Recently we have begun attending family events as a family unit… this is a huge shift and one that I am celebrating. Standing on the mountain top and singing my thanks! There is so much Joy in connecting as a family and it gives me such hope for this year ahead, and beyond. Dinner with my sister and her husband, a burger shop, eating at benches on the street, my son paying for the meal (he had cash and we will reimburse him!) and the laughter and lightness was delightful.
There is two certainties in life…death and change! I have held on to the belief that the one certain thing I know is that things will change. And delightfully my family have changed and the seeds of hope and promise of the future have taken root and grown. Where we end up, how the relationships will grow, I do not know. But I am not buying in to worrying about that, I am instead investing my time in nurturing what is growing and sowing more seeds of joy, happiness, laughter and Love.

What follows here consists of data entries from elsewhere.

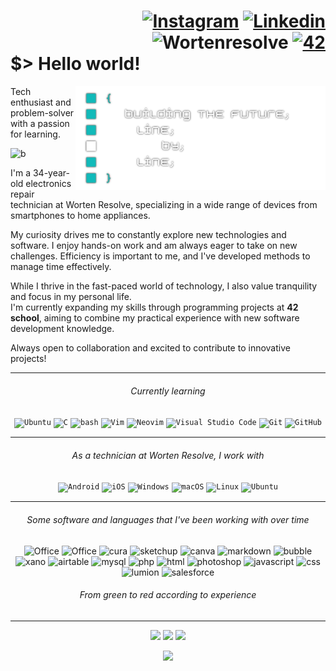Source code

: 
<div align="left">
 
  
# <div align="right">[![Instagram](https://img.shields.io/badge/Instagram-E4405F?style=flat-square&logo=instagram&logoColor=white)](https://instagram.com/adao__goncalves) [![Linkedin](https://img.shields.io/badge/LinkedIn-0077B5?style=flat-square&logo=linkedin&logoColor=white)](https://www.linkedin.com/in/ad%C3%A3o-gon%C3%A7alves-639b05331?utm_source=share&utm_campaign=share_via&utm_content=profile&utm_medium=android_app&original_referer=) ![Wortenresolve](https://custom-icon-badges.demolab.com/badge/-wortenresolve-darkblue.svg?style=flat-square&logo=wor&logoColor=white) <a href='https://profile.intra.42.fr/users/adamarqu' target="_blank"><img alt='42' src='https://img.shields.io/badge/Porto-100000?style=flat-square&logo=42&logoColor=white&labelColor=000000&color=000000'/></a> </div> $> Hello world!
<img align="right" src="./assests/readmenbsb.png" width="400"/>
Tech enthusiast and problem-solver with a passion for learning. 
<br/>

![b](https://custom-icon-badges.demolab.com/badge/--cyan.svg?style=for-the-badge&logoColor=white)

I'm a 34-year-old electronics repair technician at Worten Resolve, specializing in a wide range of devices from smartphones to home appliances.

My curiosity drives me to constantly explore new technologies and software. I enjoy hands-on work and am always eager to take on new challenges. Efficiency is important to me, and I've developed methods to manage time effectively.

While I thrive in the fast-paced world of technology, I also value tranquility and focus in my personal life. 
<br/>I'm currently expanding my skills through programming projects at **42 school**, aiming to combine my practical experience with new software development knowledge.

Always open to collaboration and excited to contribute to innovative projects!
</div>
<div align="center">

---
###### Currently learning
<!-- <p align="center">
  <a href="#" style="pointer-events: none;">
    <img src="https://skillicons.dev/icons?i=c,powershell,vim,neovim,ubuntu,git,github,markdown" />
  </a>
</p> -->
<div align="center">
	<code><img width="40" src="https://user-images.githubusercontent.com/25181517/186884153-99edc188-e4aa-4c84-91b0-e2df260ebc33.png" alt="Ubuntu" title="Ubuntu"/></code>
	<code><img width="40" src="https://user-images.githubusercontent.com/25181517/192106070-46255bcf-65e6-4c6b-a296-bf8d0d8fb2a7.png" alt="C" title="C"/></code>
	<code><img width="40" src="https://user-images.githubusercontent.com/25181517/192158606-7c2ef6bd-6e04-47cf-b5bc-da2797cb5bda.png" alt="bash" title="bash"/></code>
	<code><img width="40" src="https://user-images.githubusercontent.com/25181517/192108889-232b3431-a585-4b36-a62d-9078bd3641d9.png" alt="Vim" title="Vim"/></code>
	<code><img width="40" src="https://github-production-user-asset-6210df.s3.amazonaws.com/136815194/258326081-b113a23c-5c04-45aa-819c-bd04e8ac2a37.png" alt="Neovim" title="Neovim"/></code>
	<code><img width="40" src="https://user-images.githubusercontent.com/25181517/192108891-d86b6220-e232-423a-bf5f-90903e6887c3.png" alt="Visual Studio Code" title="Visual Studio Code"/></code>
	<code><img width="40" src="https://user-images.githubusercontent.com/25181517/192108372-f71d70ac-7ae6-4c0d-8395-51d8870c2ef0.png" alt="Git" title="Git"/></code>
	<code><img width="40" src="https://user-images.githubusercontent.com/25181517/192108374-8da61ba1-99ec-41d7-80b8-fb2f7c0a4948.png" alt="GitHub" title="GitHub"/></code>
</div>

---
###### As a technician at Worten Resolve, I work with
<div align="center">
	<code><img width="40" src="https://user-images.githubusercontent.com/25181517/117269608-b7dcfb80-ae58-11eb-8e66-6cc8753553f0.png" alt="Android" title="Android"/></code>
	<code><img width="40" src="https://user-images.githubusercontent.com/25181517/121406611-a8246b80-c95e-11eb-9b11-b771486377f6.png" alt="iOS" title="iOS"/></code>
	<code><img width="40" src="https://user-images.githubusercontent.com/25181517/186884150-05e9ff6d-340e-4802-9533-2c3f02363ee3.png" alt="Windows" title="Windows"/></code>
	<code><img width="40" src="https://user-images.githubusercontent.com/25181517/186884152-ae609cca-8cf1-4175-8d60-1ce1fa078ca2.png" alt="macOS" title="macOS"/></code>
	<code><img width="40" src="https://github.com/marwin1991/profile-technology-icons/assets/76662862/2481dc48-be6b-4ebb-9e8c-3b957efe69fa" alt="Linux" title="Linux"/></code>
	<code><img width="40" src="https://user-images.githubusercontent.com/25181517/186884153-99edc188-e4aa-4c84-91b0-e2df260ebc33.png" alt="Ubuntu" title="Ubuntu"/></code>
</div>

---

###### Some software and languages that I've been working with over time
![Office](https://custom-icon-badges.demolab.com/badge/-MS_Office-green.svg?style=for-the-badge&logo=office&logoColor=white)
![Office](https://custom-icon-badges.demolab.com/badge/-OpenOffice-green.svg?style=for-the-badge&logo=apacheopenoffice&logoColor=white)
![cura](https://custom-icon-badges.demolab.com/badge/-cura-green.svg?style=for-the-badge&logo=cura&logoColor=white)
![sketchup](https://custom-icon-badges.demolab.com/badge/-sketchup-green.svg?style=for-the-badge&logo=sketchup&logoColor=white)
![canva](https://custom-icon-badges.demolab.com/badge/-canva-green.svg?style=for-the-badge&logo=canva&logoColor=white)
![markdown](https://custom-icon-badges.demolab.com/badge/-markdown-green.svg?style=for-the-badge&logo=markdown&logoColor=white)
![bubble](https://custom-icon-badges.demolab.com/badge/-bubble.io-green.svg?style=for-the-badge&logo=bubbleoffice&logoColor=white)
![xano](https://custom-icon-badges.demolab.com/badge/-xano-greenyellow.svg?style=for-the-badge&logo=xano&logoColor=white)
![airtable](https://custom-icon-badges.demolab.com/badge/-airtable-greenyellow.svg?style=for-the-badge&logo=airtable&logoColor=white)
![mysql](https://custom-icon-badges.demolab.com/badge/-mysql-yellow.svg?style=for-the-badge&logo=mysql&logoColor=white)
![php](https://custom-icon-badges.demolab.com/badge/-php-yellow.svg?style=for-the-badge&logo=php&logoColor=white)
![html](https://custom-icon-badges.demolab.com/badge/-html-yellow.svg?style=for-the-badge&logo=html5&logoColor=white)
![photoshop](https://custom-icon-badges.demolab.com/badge/-photoshop-yellow.svg?style=for-the-badge&logo=adobephotoshop&logoColor=white)
![javascript](https://custom-icon-badges.demolab.com/badge/-javascript-orange.svg?style=for-the-badge&logo=javascript&logoColor=white)
![css](https://custom-icon-badges.demolab.com/badge/-css-orange.svg?style=for-the-badge&logo=css&logoColor=white)
![lumion](https://custom-icon-badges.demolab.com/badge/-lumion-orange.svg?style=for-the-badge&logo=lumion&logoColor=white)
![salesforce](https://custom-icon-badges.demolab.com/badge/-salesforce-orangered.svg?style=for-the-badge&logo=salesforce&logoColor=white)
###### From green to red according to experience

<!-- [![trophy](https://github-profile-trophy.vercel.app/?username=AdaoG0n&theme=oldie&frame=false)](https://github.com/AdaoG0n/github-profile-trophy) -->

---
 
![](http://github-profile-summary-cards.vercel.app/api/cards/profile-details?username=AdaoG0n&theme=transparent) 
![](http://github-profile-summary-cards.vercel.app/api/cards/productive-time?username=AdaoG0n&theme=transparent&utcOffset=8) 
![](http://github-profile-summary-cards.vercel.app/api/cards/stats?username=AdaoG0n&theme=transparent) 

<div align="center">
  
 ![](https://visitcount.itsvg.in/api?id=AdaoG0n&label=Profile%20Views&color=12&icon=3&pretty=true)
</div>
</div>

Dark times are filled with darkness, but there is always a glimmer of light. If you can’t find it, find someone to help you and plant the seeds, they always grow towards the light and help feed the spirit and soul, so that the tomorrows can be greater than you ever hoped. The energy is shifting. I’m not really sure what is to come, I feel a different person to who I once was. The uncertainty is exciting and I continue walking my path knowing that what I am is what I need to be. I Love my family dearly and cherish every happy moment no matter how few and far between they have been. And I know that there is the possibility of great happy moments in the future…I will continue sowing the seeds.